- Born: 12 January 1946
- Died: 23 April 1999 (aged 53)
- Occupation: novelist
- Spouses: Paul Carter
- Writing career
- Years active: 1986-1999
- Genres: Children's Fiction
- Notable works: The Fated Sky, Fire, Bed and Bone
- Notable awards: Guardian Children's Fiction Prize 1998 Fire, Bed and Bone Nestlé Smarties Book Prize 1997 Fire, Bed and Bone – Bronze Nestlé Smarties Book Prize 1994 Dimanche Diller

= Henrietta Branford =

English children's writer

Henrietta Diana Primrose Longstaff Branford (12 January 1946 – 23 April 1999) was an English author of children's books. Her greatest success was Fire, Bed and Bone (1997), a historical novel set during the English peasants' revolt of 1381. For that she won the Guardian Children's Fiction Prize, a once-in-a-lifetime book award judged by a panel of British children's writers, and she was a highly commended runner up for the Carnegie Medal from the Library Association, recognising the year's best children's book by a British subject.

== Biography ==
Branford was born in India, and raised in an isolated part of New Forest in Hampshire, where she learned about animals and learned to ride a horse. After living in many other places she moved to Southampton in 1980 with her husband Paul Carter, a photographer, and their three children Jack, Rose and Polly.

Branford had a variety of jobs: as a nanny, in shops, hotels and offices, and for a charity helping elderly people in South London. She trained as a community and youth worker at Goldsmiths' College from 1970 to 1972 but didn't enjoy it. She started writing as a career when she was 40 and in the thirteen years before her death she wrote 25 books for children from toddlers to teens. Her first novel was Royal Blunder. The Fated Sky and Fire, Bed and Bone are two notable others.

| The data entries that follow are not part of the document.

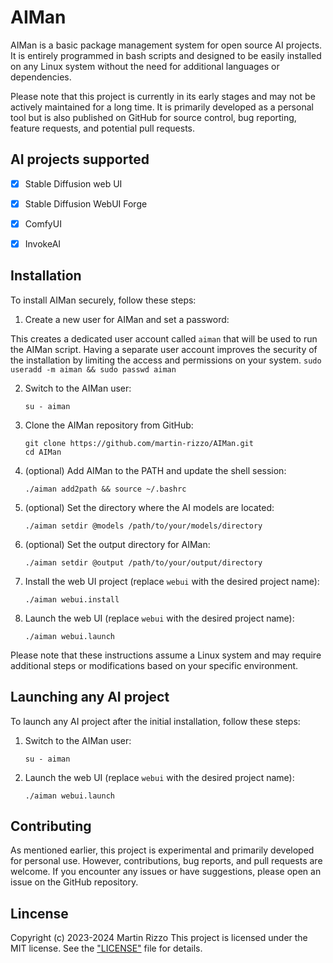 # AIMan

AIMan is a basic package management system for open source AI projects. It is
entirely programmed in bash scripts and designed to be easily installed on any
Linux system without the need for additional languages or dependencies.

Please note that this project is currently in its early stages and may not be
actively maintained for a long time. It is primarily developed as a personal
tool but is also published on GitHub for source control, bug reporting,
feature requests, and potential pull requests.


## AI projects supported

 - [x] Stable Diffusion web UI
 - [x] Stable Diffusion WebUI Forge
 - [x] ComfyUI
 - [x] InvokeAI


## Installation

To install AIMan securely, follow these steps:

1. Create a new user for AIMan and set a password:

This creates a dedicated user account called `aiman` that will be used to run
the AIMan script. Having a separate user account improves the security of the
installation by limiting the access and permissions on your system.
    ```
    sudo useradd -m aiman && sudo passwd aiman
    ```

2. Switch to the AIMan user:
    ```
    su - aiman
    ```

3. Clone the AIMan repository from GitHub:
    ```
    git clone https://github.com/martin-rizzo/AIMan.git
    cd AIMan
    ```

4. (optional) Add AIMan to the PATH and update the shell session:
    ```
    ./aiman add2path && source ~/.bashrc
    ```

5. (optional) Set the directory where the AI models are located:
    ```
    ./aiman setdir @models /path/to/your/models/directory
    ```

6. (optional) Set the output directory for AIMan:
    ```
    ./aiman setdir @output /path/to/your/output/directory
    ```

7. Install the web UI project (replace `webui` with the desired project name):
    ```
    ./aiman webui.install
    ```

8. Launch the web UI (replace `webui` with the desired project name):
    ```
    ./aiman webui.launch
    ```

Please note that these instructions assume a Linux system and may require
additional steps or modifications based on your specific environment.


## Launching any AI project

To launch any AI project after the initial installation, follow these steps:

1. Switch to the AIMan user:
    ```
    su - aiman
    ```

2. Launch the web UI (replace `webui` with the desired project name):
   ```
   ./aiman webui.launch
   ```


## Contributing

As mentioned earlier, this project is experimental and primarily developed
for personal use. However, contributions, bug reports, and pull requests are
welcome. If you encounter any issues or have suggestions, please open an
issue on the GitHub repository.


## Lincense

Copyright (c) 2023-2024 Martin Rizzo
This project is licensed under the MIT license.
See the ["LICENSE"](LICENSE) file for details.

Branford was diagnosed with breast cancer in December 1997. Subsequently, she endured chemotherapy and three operations but her cancer was too vigorous to be treated effectively. She died at home in Southampton on 23 April 1999.

==Legacy==

After her death, two annual awards were created by Julia Eccleshare (Children's Book Editor at The Guardian) and Anne Marley (head of Children's, Youth & Schools Services for Hampshire Library & Information Service). The Branford Boase Award for first time writers commemorates both Branford and her editor Wendy Boase who also died of cancer in 1999. The Henrietta Branford Writing Competition for children was conceived by Branford who did not have time to establish it.

== Selected works ==

- Royal Blunder (1990)
- Royal Blunder and the Haunted House (1990)
- Clare's Summer (1993)
- Dimanche Diller (1994)
- Dimanche Diller in Danger (1994)
- Someone Somewhere (1995)
- The Theft of Thor's Hammer (1995)
- Nightmare Neighbours (1995)
- Dimanche Diller at Sea (1996)
- Spacebaby (1996)
- The Fated Sky (1996)
- Fire, Bed, and Bone (1997)
- Chance of Safety (1998)
- Myths and Legends (1998)
- White Wolf (1998)
- Prospers Mountain (1999)
- Dipper's Island (1999)
- Ruby Red (1999)
- Little Pig Figwort (2000 posthumously)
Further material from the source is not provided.